There are two different ways to look at a long road trip in your RV. Some people love the idea of spending time out on the open road, while others just can’t wait until they arrive at the destination. No matter which camp you fall into, one thing is certain – you need to have a smart driving plan in place to handle those long hours out on the road. Driving while tired is an extremely dangerous idea, especially while piloting a large RV. Make sure you know exactly how many hours you will need to drive in order to reach your destination, and have a plan in place to handle those miles safely.

Many RV Owners Love the Feel of the Open Road
Many RV Owners Love the Feel of the Open Road

Buddy System

If you have two people along for the trip who are both capable of driving the RV, you should be able to put together a driving plan pretty easily. One of the best options is to take short ‘shifts’ throughout the day so that you can both stay fresh as the evening approaches. For example, imagine that you are heading out on a 10 hour drive. Instead of having one person handle the first five hours and the other person finish the final five, consider breaking it up into segments of 1.5 to 2 hours each. That way, nobody has to drive a long stretch all at once, and you can both have plenty of time to relax on the trip. When handled this way, even a 10 hour drive can seem relatively quick and easy. When you stop to switch drivers, you can also take care of other tasks like going to the bathroom, getting some food, or refilling with gas.

Handling a Solo Drive

When you are the only person in the RV who is capable of driving it safely, you will need to plan a little more carefully to avoid fatigue on the road. First, don’t plan on traveling as far when you are the only driver. As you gain experience, you will find where your limits are in terms of how many hours you can comfortably drive in a day. Never push it to the point of endangering yourself, your family, and the other drivers on the road – it simply isn’t worth it to push on when you are tired. The great thing about driving an RV is that your accommodations are right there with you, so you always have a place to sleep when you need to get some rest before going farther.

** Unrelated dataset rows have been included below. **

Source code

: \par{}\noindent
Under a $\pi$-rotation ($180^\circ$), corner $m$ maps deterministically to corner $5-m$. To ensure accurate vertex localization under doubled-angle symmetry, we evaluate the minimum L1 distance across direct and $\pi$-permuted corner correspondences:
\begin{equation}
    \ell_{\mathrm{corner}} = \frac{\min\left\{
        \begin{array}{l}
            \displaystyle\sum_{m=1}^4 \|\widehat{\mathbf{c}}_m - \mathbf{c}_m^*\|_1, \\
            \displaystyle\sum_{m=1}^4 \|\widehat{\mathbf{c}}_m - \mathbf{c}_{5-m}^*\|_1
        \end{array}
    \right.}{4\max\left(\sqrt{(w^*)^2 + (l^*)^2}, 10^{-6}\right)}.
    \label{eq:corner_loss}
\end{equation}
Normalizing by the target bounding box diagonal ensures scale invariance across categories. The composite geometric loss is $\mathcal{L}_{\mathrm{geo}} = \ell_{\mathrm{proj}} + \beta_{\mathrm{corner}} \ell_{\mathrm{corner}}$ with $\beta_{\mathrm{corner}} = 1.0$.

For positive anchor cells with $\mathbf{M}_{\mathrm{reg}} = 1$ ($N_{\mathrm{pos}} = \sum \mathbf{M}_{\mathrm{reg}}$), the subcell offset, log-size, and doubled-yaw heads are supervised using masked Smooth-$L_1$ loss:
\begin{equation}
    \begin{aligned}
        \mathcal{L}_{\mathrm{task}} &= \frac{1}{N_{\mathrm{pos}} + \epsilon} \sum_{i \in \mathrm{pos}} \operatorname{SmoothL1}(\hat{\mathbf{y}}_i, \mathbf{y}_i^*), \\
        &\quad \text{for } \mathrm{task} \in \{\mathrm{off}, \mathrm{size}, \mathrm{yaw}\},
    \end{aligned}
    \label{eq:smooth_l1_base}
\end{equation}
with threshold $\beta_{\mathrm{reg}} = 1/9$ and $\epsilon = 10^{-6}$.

It is important to give yourself some time out of the RV during a long drive to stretch your legs and get some fresh air. Instead of simply picking up some food to go, consider taking a few moments to eat at a restaurant before you move on. Also, you can use rest areas as a great place to go for a quick walk. Even a five minute walk can do wonders to get your blood flowing, make your body feel better, and give your mind a break from the monotony of the road.

Some people love to go on long drives, while others look at is as a means to an end. Either way, putting in the miles is a necessary part of the RV experience. Head out on your next long road trip with a plan for how you will handle the driving hours so that you can stay safe on the road.

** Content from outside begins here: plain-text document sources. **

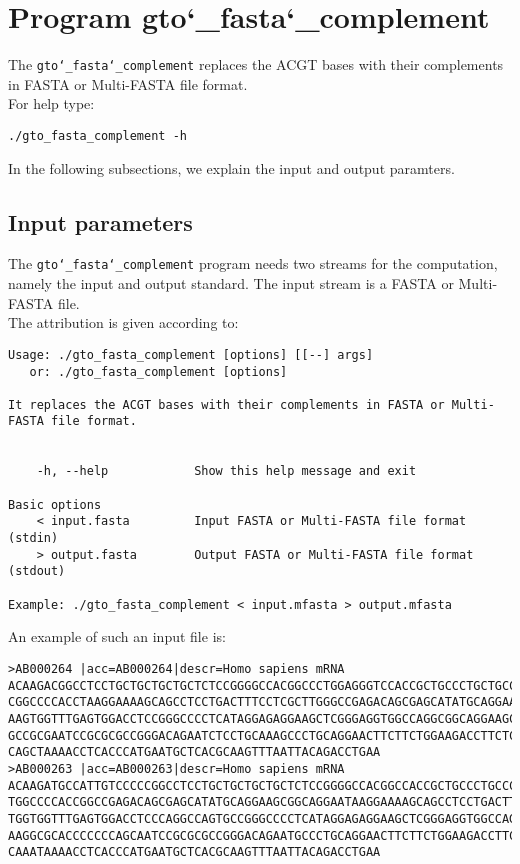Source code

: \section{Program gto\char`_fasta\char`_complement}
The \texttt{gto\char`_fasta\char`_complement} replaces the ACGT bases with their complements in FASTA or Multi-FASTA file format.\\
For help type:
\begin{lstlisting}
./gto_fasta_complement -h
\end{lstlisting}
In the following subsections, we explain the input and output paramters.

\subsection*{Input parameters}

The \texttt{gto\char`_fasta\char`_complement} program needs two streams for the computation, namely the input and output standard. The input stream is a FASTA or Multi-FASTA file.\\
The attribution is given according to:
\begin{lstlisting}
Usage: ./gto_fasta_complement [options] [[--] args]
   or: ./gto_fasta_complement [options]

It replaces the ACGT bases with their complements in FASTA or Multi-FASTA file format.


    -h, --help            Show this help message and exit

Basic options
    < input.fasta         Input FASTA or Multi-FASTA file format (stdin)
    > output.fasta        Output FASTA or Multi-FASTA file format (stdout)

Example: ./gto_fasta_complement < input.mfasta > output.mfasta
\end{lstlisting}
An example of such an input file is:
\begin{lstlisting}
>AB000264 |acc=AB000264|descr=Homo sapiens mRNA 
ACAAGACGGCCTCCTGCTGCTGCTGCTCTCCGGGGCCACGGCCCTGGAGGGTCCACCGCTGCCCTGCTGCCATTGTCCC
CGGCCCCACCTAAGGAAAAGCAGCCTCCTGACTTTCCTCGCTTGGGCCGAGACAGCGAGCATATGCAGGAAGCGGCAGG
AAGTGGTTTGAGTGGACCTCCGGGCCCCTCATAGGAGAGGAAGCTCGGGAGGTGGCCAGGCGGCAGGAAGCAGGCCAGT
GCCGCGAATCCGCGCGCCGGGACAGAATCTCCTGCAAAGCCCTGCAGGAACTTCTTCTGGAAGACCTTCTCCACCCCCC
CAGCTAAAACCTCACCCATGAATGCTCACGCAAGTTTAATTACAGACCTGAA
>AB000263 |acc=AB000263|descr=Homo sapiens mRNA 
ACAAGATGCCATTGTCCCCCGGCCTCCTGCTGCTGCTGCTCTCCGGGGCCACGGCCACCGCTGCCCTGCCCCTGGAGGG
TGGCCCCACCGGCCGAGACAGCGAGCATATGCAGGAAGCGGCAGGAATAAGGAAAAGCAGCCTCCTGACTTTCCTCGCT
TGGTGGTTTGAGTGGACCTCCCAGGCCAGTGCCGGGCCCCTCATAGGAGAGGAAGCTCGGGAGGTGGCCAGGCGGCAGG
AAGGCGCACCCCCCCAGCAATCCGCGCGCCGGGACAGAATGCCCTGCAGGAACTTCTTCTGGAAGACCTTCTCCTCCTG
CAAATAAAACCTCACCCATGAATGCTCACGCAAGTTTAATTACAGACCTGAA
\end{lstlisting}

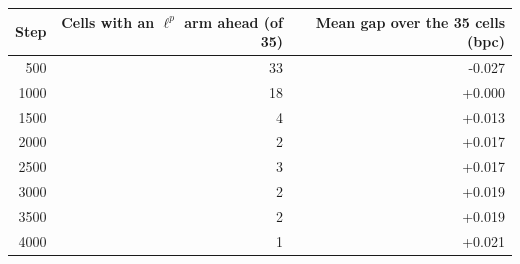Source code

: \begin{tabular}{rrr}
\toprule
Step & Cells with an $\ell^p$ arm ahead (of 35) & Mean gap over the 35 cells (bpc) \\
\midrule
500 & 33 & -0.027 \\
1000 & 18 & +0.000 \\
1500 & 4 & +0.013 \\
2000 & 2 & +0.017 \\
2500 & 3 & +0.017 \\
3000 & 2 & +0.019 \\
3500 & 2 & +0.019 \\
4000 & 1 & +0.021 \\
\bottomrule
\end{tabular}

  • As an ex-professional driver in the U.K., I thoroughly endorse your comments (above), we drive all over Europe and try to limit a `driving day` to a maximum of 350 miles, depending on the particular road conditions. Because of the greater concentration of settlements in Europe, we often do no more than 150 miles in a day, as there are so many places of interest along the way – and also off the main routes.
    Of course, it does help to be retired, so the holiday can be stretched over a period of many weeks.
    Come to Europe and use your R.V. skills to explore our wonderland of diversity!
    But always remember TIREDNESS KILLS!!
    Good motoring,
    Richard and Ivy.

  • This problem disappears when the family dogs come along! The entire trip magically is planned around rest stops for them ensuring walks to keep the blood flowing!

  • If one plans to drive, say 500 max a day. How fast can I expect to drive pulling a 2500# travel trailer with a qualified pickup. Sometimes, planning for the next campground before hand can be a problem if driving conditions will not let a guy cover much ground and cannot estimate mph before the trip starts.

    • Over many years of towing RVs I have found that using an average speed of 40mph gives a pretty good estimate of how long it will take to cover a given distance including stops. A 200 mile drive will take approximately 5 hours, 300 mile 6 hrs, etc. Your 500 mile drive will be about 12 – 13 hrs.